Locate, in the data below, the line that contains "of Applescript files" and the line that contains "This repository contains"; reproduce exactly those two lines and every line between them, nothing more.

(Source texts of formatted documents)

^^^^^^^^^^^^^^^^

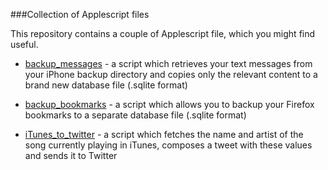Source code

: ###Collection of Applescript files

This repository contains a couple of Applescript file, which you might find useful.

* [backup_messages](https://github.com/nrollr/applescript/tree/master/backup_messages/) - a script which retrieves your text messages from your iPhone backup directory and copies only the relevant content to a brand new database file (.sqlite format)

* [backup_bookmarks](https://github.com/nrollr/applescript/tree/master/backup_bookmarks/) - a script which allows you to backup your Firefox bookmarks to a separate database file (.sqlite format)

* [iTunes_to_twitter](https://github.com/nrollr/applescript/tree/master/iTunes_to_twitter/) - a script which fetches the name and artist of the song currently playing in iTunes, composes a tweet with these values and sends it to Twitter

^^^^^^^^^^^^^^^^

# Exercise output
: ###Collection of Applescript files

This repository contains a couple of Applescript file, which you might find useful.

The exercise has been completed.